If you can tolerate Ken Cuccinelli’s incessant (bitter, angry) whining in this Washington Post interview (e.g., he “bemoaned his treatment by the media,” claimed McAuliffe’s campaign “lied their way to this victory,” said “I got within 2 1/2 points when everything’s stacked against us and we were outspent by $15 million”), there’s actually one nugget of news that’s interesting, albeit laughable if you ask me.
In his first interview since Democrat Terry McAuliffe defeated him to become the state’s 72nd governor, Cuccinelli (R) said Monday that he finds the idea of challenging Warner “tempting” because of the troubled rollout of the federal health-care law, which the Democratic senator supported.
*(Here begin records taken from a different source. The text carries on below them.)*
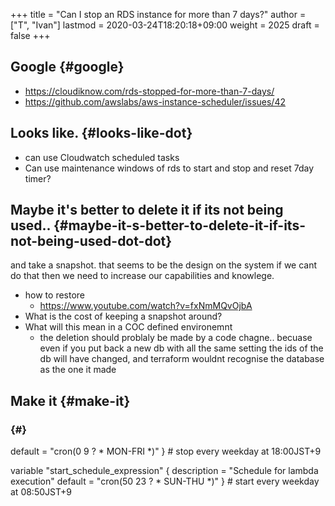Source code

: +++
title = "Can I stop an RDS instance for more than 7 days?"
author = ["T", "Ivan"]
lastmod = 2020-03-24T18:20:18+09:00
weight = 2025
draft = false
+++

## Google {#google}

-   <https://cloudiknow.com/rds-stopped-for-more-than-7-days/>
-   <https://github.com/awslabs/aws-instance-scheduler/issues/42>


## Looks like. {#looks-like-dot}

-   can use Cloudwatch scheduled tasks
-   Can use maintenance windows of rds to start and stop and reset
    7day timer?


## Maybe it's better to delete it if its not being used.. {#maybe-it-s-better-to-delete-it-if-its-not-being-used-dot-dot}

and take a snapshot.
that seems to be the design on the system
if we cant do that then we need to increase our capabilities and
knowlege.

-   how to restore
    -   <https://www.youtube.com/watch?v=fxNmMQvOjbA>
-   What is the cost of keeping a snapshot around?
-   What will this mean in a COC defined environemnt
    -   the deletion should problaly be made by a code chagne..
        becuase even if you put back a new db with all the same
        setting
        the ids of the db will have changed, and terraform wouldnt
        recognise the database as the one it made


## Make it {#make-it}


###  {#}

  default     = "cron(0 9 ? \* MON-FRI \*)"
} # stop every weekday at 18:00JST+9

variable "start\_schedule\_expression" {
  description = "Schedule for lambda execution"
  default     = "cron(50 23 ? \* SUN-THU \*)"
} # start every weekday at 08:50JST+9
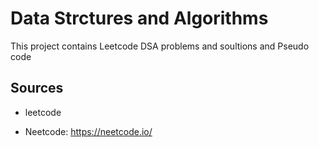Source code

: # Data Strctures and Algorithms

This project contains Leetcode DSA problems and soultions and Pseudo code

## Sources

- leetcode

- Neetcode: <https://neetcode.io/>
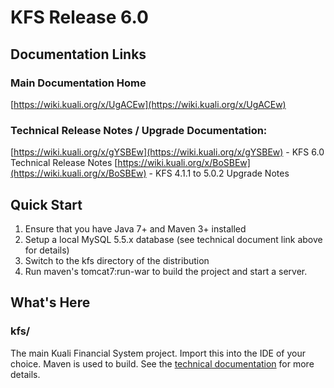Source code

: # KFS Release 6.0

## Documentation Links

### Main Documentation Home
[https://wiki.kuali.org/x/UgACEw](https://wiki.kuali.org/x/UgACEw)

### Technical Release Notes / Upgrade Documentation:
[https://wiki.kuali.org/x/gYSBEw](https://wiki.kuali.org/x/gYSBEw) - KFS 6.0 Technical Release Notes
[https://wiki.kuali.org/x/BoSBEw](https://wiki.kuali.org/x/BoSBEw) - KFS 4.1.1 to 5.0.2 Upgrade Notes

## Quick Start

1. Ensure that you have Java 7+ and Maven 3+ installed
2. Setup a local MySQL 5.5.x database (see technical document link above for details)
3. Switch to the kfs directory of the distribution
4. Run maven's tomcat7:run-war to build the project and start a server.

## What's Here

### kfs/
The main Kuali Financial System project.  Import this into the IDE of your choice.  Maven is used to build. See the [technical documentation](https://wiki.kuali.org/x/UgACEw) for more details.
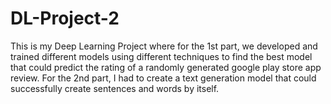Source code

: # DL-Project-2
This is my Deep Learning Project where for the 1st part, we developed and trained different models using different techniques to find the best model that could predict the rating of a randomly generated google play store app review. For the 2nd part, I had to create a text generation model that could successfully create sentences and words by itself.
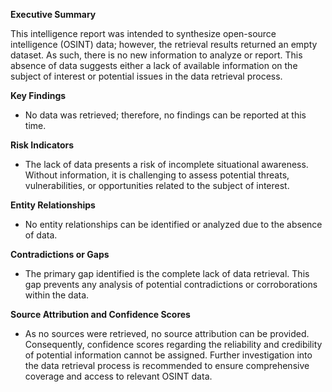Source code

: **Executive Summary**

This intelligence report was intended to synthesize open-source intelligence (OSINT) data; however, the retrieval results returned an empty dataset. As such, there is no new information to analyze or report. This absence of data suggests either a lack of available information on the subject of interest or potential issues in the data retrieval process.

**Key Findings**

- No data was retrieved; therefore, no findings can be reported at this time.

**Risk Indicators**

- The lack of data presents a risk of incomplete situational awareness. Without information, it is challenging to assess potential threats, vulnerabilities, or opportunities related to the subject of interest.

**Entity Relationships**

- No entity relationships can be identified or analyzed due to the absence of data.

**Contradictions or Gaps**

- The primary gap identified is the complete lack of data retrieval. This gap prevents any analysis of potential contradictions or corroborations within the data.

**Source Attribution and Confidence Scores**

- As no sources were retrieved, no source attribution can be provided. Consequently, confidence scores regarding the reliability and credibility of potential information cannot be assigned. Further investigation into the data retrieval process is recommended to ensure comprehensive coverage and access to relevant OSINT data.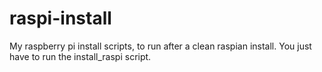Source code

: # raspi-install

My raspberry pi install scripts, to run after a clean raspian install. You just have to run the install_raspi script.
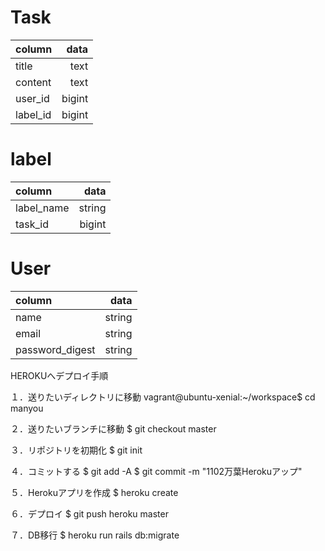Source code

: # Task
  |column|data|
  |:--|--:|
  |title|text|
  |content|text|
  |user_id|bigint|
  |label_id|bigint|

# label
  |column|data|
  |:--|--:|
  |label_name|string|
  |task_id|bigint|

# User
  |column|data|
  |:--|--:|
  |name|string|
  |email|string|
  |password_digest|string|

  HEROKUへデプロイ手順


１．送りたいディレクトリに移動
vagrant@ubuntu-xenial:~/workspace$ cd manyou

２．送りたいブランチに移動
$ git checkout master

３．リポジトリを初期化
$ git init

４．コミットする
$ git add -A $ git commit -m "1102万葉Herokuアップ"

５．Herokuアプリを作成
$ heroku create

６．デプロイ
$ git push heroku master

７．DB移行
$ heroku run rails db:migrate

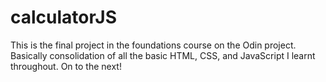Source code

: # calculatorJS

This is the final project in the foundations course on the Odin project.
Basically consolidation of all the basic HTML, CSS, and JavaScript I learnt throughout.
On to the next!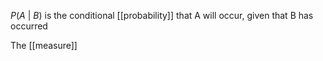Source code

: $P(A\ |\ B)$ is the conditional [[probability]] that A will occur, given that B has occurred

The [[measure]]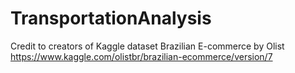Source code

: # TransportationAnalysis
Credit to creators of Kaggle dataset Brazilian E-commerce by Olist 
https://www.kaggle.com/olistbr/brazilian-ecommerce/version/7

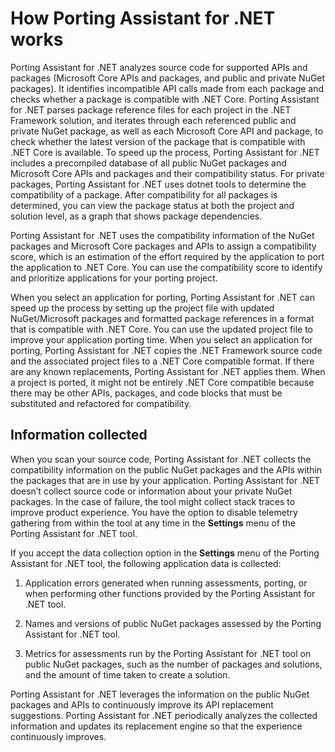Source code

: # How Porting Assistant for \.NET works<a name="how-porting-assistant-works"></a>

Porting Assistant for \.NET analyzes source code for supported APIs and packages \(Microsoft Core APIs and packages, and public and private NuGet packages\)\. It identifies incompatible API calls made from each package and checks whether a package is compatible with \.NET Core\. Porting Assistant for \.NET parses package reference files for each project in the \.NET Framework solution, and iterates through each referenced public and private NuGet package, as well as each Microsoft Core API and package, to check whether the latest version of the package that is compatible with \.NET Core is available\. To speed up the process, Porting Assistant for \.NET includes a precompiled database of all public NuGet packages and Microsoft Core APIs and packages and their compatibility status\. For private packages, Porting Assistant for \.NET uses dotnet tools to determine the compatibility of a package\. After compatibility for all packages is determined, you can view the package status at both the project and solution level, as a graph that shows package dependencies\. 

Porting Assistant for \.NET uses the compatibility information of the NuGet packages and Microsoft Core packages and APIs to assign a compatibility score, which is an estimation of the effort required by the application to port the application to \.NET Core\. You can use the compatibility score to identify and prioritize applications for your porting project\.

When you select an application for porting, Porting Assistant for \.NET can speed up the process by setting up the project file with updated NuGet/Microsoft packages and formatted package references in a format that is compatible with \.NET Core\. You can use the updated project file to improve your application porting time\. When you select an application for porting, Porting Assistant for \.NET copies the \.NET Framework source code and the associated project files to a \.NET Core compatible format\. If there are any known replacements, Porting Assistant for \.NET applies them\. When a project is ported, it might not be entirely \.NET Core compatible because there may be other APIs, packages, and code blocks that must be substituted and refactored for compatibility\.

## Information collected<a name="porting-assistant-information-collected"></a>

When you scan your source code, Porting Assistant for \.NET collects the compatibility information on the public NuGet packages and the APIs within the packages that are in use by your application\. Porting Assistant for \.NET doesn’t collect source code or information about your private NuGet packages\. In the case of failure, the tool might collect stack traces to improve product experience\. You have the option to disable telemetry gathering from within the tool at any time in the **Settings** menu of the Porting Assistant for \.NET tool\. 

If you accept the data collection option in the **Settings** menu of the Porting Assistant for \.NET tool, the following application data is collected:

1. Application errors generated when running assessments, porting, or when performing other functions provided by the Porting Assistant for \.NET tool\.

1. Names and versions of public NuGet packages assessed by the Porting Assistant for \.NET tool\.

1. Metrics for assessments run by the Porting Assistant for \.NET tool on public NuGet packages, such as the number of packages and solutions, and the amount of time taken to create a solution\.

Porting Assistant for \.NET leverages the information on the public NuGet packages and APIs to continuously improve its API replacement suggestions\. Porting Assistant for \.NET periodically analyzes the collected information and updates its replacement engine so that the experience continuously improves\.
“There is no such thing as an unendangered Democrat who promised, as Mark Warner did, on video, sitting in his Senate office, ‘I would not vote for a health-care plan that doesn’t let you keep health insurance you like,’ ” Cuccinelli said. “Oh, really? You were the tiebreaking vote. . . . Mark Warner’s not going to have a cruise in 2014.“
The question is, should Mark Warner – the most popular politician in Virginia for years now – be at all worried about Ken Cuccinelli, with his badly “underwater” favorable/unfavorable ratings, challenging him? I say, “no more than an incumbent should NEVER take reelection for granted.” What do you think?